Improving theoretical predictions for gravitational-wave astronomy

Otto Hahn Medal for Mohammed Khalil

June 12, 2024

Mohammed Khalil, a former PhD student at the Max Planck Institute for Gravitational Physics (Albert Einstein Institute) in the Potsdam Science Park, has been awarded the Otto Hahn Medal for his outstanding doctoral thesis. Khalil, who is now a postdoctoral researcher at the Perimeter Institute for Theoretical Physics in Canada, received the award for his significant contributions to making theoretical waveform templates precise enough for gravitational-wave astronomy. Khalil received the medal and a prize of 7500 euros today during the Annual Meeting of the Max Planck Society in Berlin.

The era of gravitational-wave astronomy began on September 14, 2015, with the first detection of gravitational waves from a binary black hole merger by the LIGO-Virgo Collaboration. Since this landmark discovery, gravitational-wave signals have been detected from the mergers of about 90 binary systems, with more than 100 potential signals under investigation. These detections complement electromagnetic observations and tell us about binary black holes and neutron stars, their properties, and their origins. Gravitational waves also probe gravity in the strong-field regime, allowing the search for deviations from general relativity.

But how do you find the tiny spacetime distortions in the detector data? The successful search for gravitational waves requires detailed knowledge of the expected signals, so researchers are developing sophisticated methods to solve Einstein's equations and predict highly accurate template waveforms. These waveform models enable the detection of the signals and, additionally, to determine the physical properties of the gravitational-wave sources.

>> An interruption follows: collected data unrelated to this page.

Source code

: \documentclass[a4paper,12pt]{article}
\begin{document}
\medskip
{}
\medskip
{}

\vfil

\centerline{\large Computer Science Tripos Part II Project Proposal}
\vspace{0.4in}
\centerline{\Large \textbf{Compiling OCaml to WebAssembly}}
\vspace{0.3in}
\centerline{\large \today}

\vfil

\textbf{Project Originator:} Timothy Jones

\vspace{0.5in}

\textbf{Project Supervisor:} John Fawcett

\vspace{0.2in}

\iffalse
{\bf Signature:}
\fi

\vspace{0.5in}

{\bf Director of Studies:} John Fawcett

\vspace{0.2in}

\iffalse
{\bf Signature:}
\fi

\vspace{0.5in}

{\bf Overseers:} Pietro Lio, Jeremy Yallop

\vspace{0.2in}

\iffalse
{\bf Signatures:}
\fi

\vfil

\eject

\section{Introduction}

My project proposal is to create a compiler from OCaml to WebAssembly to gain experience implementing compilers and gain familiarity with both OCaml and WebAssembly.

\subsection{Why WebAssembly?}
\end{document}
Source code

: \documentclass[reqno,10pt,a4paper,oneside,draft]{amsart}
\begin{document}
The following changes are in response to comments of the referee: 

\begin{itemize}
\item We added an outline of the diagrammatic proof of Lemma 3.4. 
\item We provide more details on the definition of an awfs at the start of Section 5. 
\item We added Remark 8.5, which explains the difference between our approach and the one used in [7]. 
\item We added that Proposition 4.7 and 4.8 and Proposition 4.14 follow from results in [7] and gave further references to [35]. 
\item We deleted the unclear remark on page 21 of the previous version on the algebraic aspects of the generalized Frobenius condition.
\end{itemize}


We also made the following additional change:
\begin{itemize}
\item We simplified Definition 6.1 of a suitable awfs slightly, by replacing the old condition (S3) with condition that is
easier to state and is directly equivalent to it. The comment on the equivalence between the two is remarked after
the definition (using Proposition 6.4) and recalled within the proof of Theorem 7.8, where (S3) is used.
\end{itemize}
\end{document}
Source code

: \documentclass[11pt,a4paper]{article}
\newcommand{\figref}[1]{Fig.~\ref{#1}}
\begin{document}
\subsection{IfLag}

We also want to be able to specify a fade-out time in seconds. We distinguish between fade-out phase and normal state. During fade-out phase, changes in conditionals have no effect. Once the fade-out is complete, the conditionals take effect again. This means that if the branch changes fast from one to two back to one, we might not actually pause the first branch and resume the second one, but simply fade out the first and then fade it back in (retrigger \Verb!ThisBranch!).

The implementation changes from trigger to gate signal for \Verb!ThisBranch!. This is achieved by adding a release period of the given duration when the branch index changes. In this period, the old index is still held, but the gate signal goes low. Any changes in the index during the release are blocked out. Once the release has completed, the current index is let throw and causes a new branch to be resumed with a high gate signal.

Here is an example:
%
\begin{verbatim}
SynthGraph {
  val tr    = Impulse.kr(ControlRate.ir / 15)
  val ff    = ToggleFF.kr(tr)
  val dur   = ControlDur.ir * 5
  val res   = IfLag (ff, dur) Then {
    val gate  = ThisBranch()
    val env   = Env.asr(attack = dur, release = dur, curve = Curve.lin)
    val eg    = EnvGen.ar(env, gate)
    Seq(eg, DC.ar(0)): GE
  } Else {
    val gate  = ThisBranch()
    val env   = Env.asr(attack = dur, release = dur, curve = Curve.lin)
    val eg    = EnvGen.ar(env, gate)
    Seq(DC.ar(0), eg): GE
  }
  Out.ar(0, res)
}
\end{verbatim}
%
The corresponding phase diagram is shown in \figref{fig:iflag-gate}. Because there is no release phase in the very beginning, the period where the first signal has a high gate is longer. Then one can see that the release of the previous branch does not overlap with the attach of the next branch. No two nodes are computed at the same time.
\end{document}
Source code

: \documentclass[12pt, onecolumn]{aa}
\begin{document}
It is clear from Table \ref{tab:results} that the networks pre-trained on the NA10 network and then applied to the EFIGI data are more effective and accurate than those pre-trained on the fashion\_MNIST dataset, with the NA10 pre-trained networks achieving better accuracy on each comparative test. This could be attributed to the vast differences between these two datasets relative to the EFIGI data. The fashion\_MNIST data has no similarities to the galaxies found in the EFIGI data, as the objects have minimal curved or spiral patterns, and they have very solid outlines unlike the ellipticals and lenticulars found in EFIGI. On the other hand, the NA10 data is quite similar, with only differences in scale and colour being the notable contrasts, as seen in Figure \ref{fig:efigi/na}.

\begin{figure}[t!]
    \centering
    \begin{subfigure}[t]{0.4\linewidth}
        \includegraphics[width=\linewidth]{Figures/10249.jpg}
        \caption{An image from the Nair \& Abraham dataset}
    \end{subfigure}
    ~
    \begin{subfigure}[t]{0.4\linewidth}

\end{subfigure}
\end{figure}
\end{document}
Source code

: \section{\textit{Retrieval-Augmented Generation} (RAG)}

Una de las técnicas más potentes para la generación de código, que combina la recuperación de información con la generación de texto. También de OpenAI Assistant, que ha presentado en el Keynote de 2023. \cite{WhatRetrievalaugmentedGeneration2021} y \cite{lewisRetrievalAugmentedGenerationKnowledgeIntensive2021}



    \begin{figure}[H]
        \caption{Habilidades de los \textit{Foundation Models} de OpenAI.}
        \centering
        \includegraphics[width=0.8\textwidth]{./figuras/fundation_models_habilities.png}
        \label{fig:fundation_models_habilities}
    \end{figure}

“The focus of my dissertation was to improve the mathematical description of how black holes and neutron stars orbit each other and eventually merge. This is important for producing accurate waveform models that we use to search for gravitational-wave signals, to understand their origin, and to test the theory of gravity,” explains Mohammed Khalil. During his PhD, he laid the foundation for the most accurate waveform models to date, including effects caused by the rotation of the individual black holes. He helped to develop one (of the only two existing) more accurate waveform models that researchers use to measure via gravitational-wave observations how elliptic the orbits of the merging objects were. He also developed, for the first time, a complete model of effects that cannot be explained by simple approximations and that occur in theories beyond Einstein's theory of gravity.

The awardee

Mohammed Khalil (born 1992) received his PhD in 2022 from the University of Maryland. He received the award for his thesis entitled “Analytical modeling of compact binaries in general relativity and modified gravity theories” which he completed at the Max Planck Institute for Gravitational Physics in Potsdam, in the Astrophysical and Cosmological Relativity department of Alessandra Buonanno. In 2021, the physics department of the University of Maryland honored Khalil's research with the Charles W. Misner Award. Currently, Khalil is a postdoctoral researcher at the Perimeter Institute for Theoretical Physics in Waterloo, Canada.

Recognition for excellent junior scientists

The Max Planck Society has honored up to 30 young scientists and researchers each year with the Otto Hahn Medal for outstanding scientific achievements since 1978. The award comes with a monetary sum of 7500 euros as recognition. The prize is intended to motivate especially gifted early career researchers to pursue a future university or research career.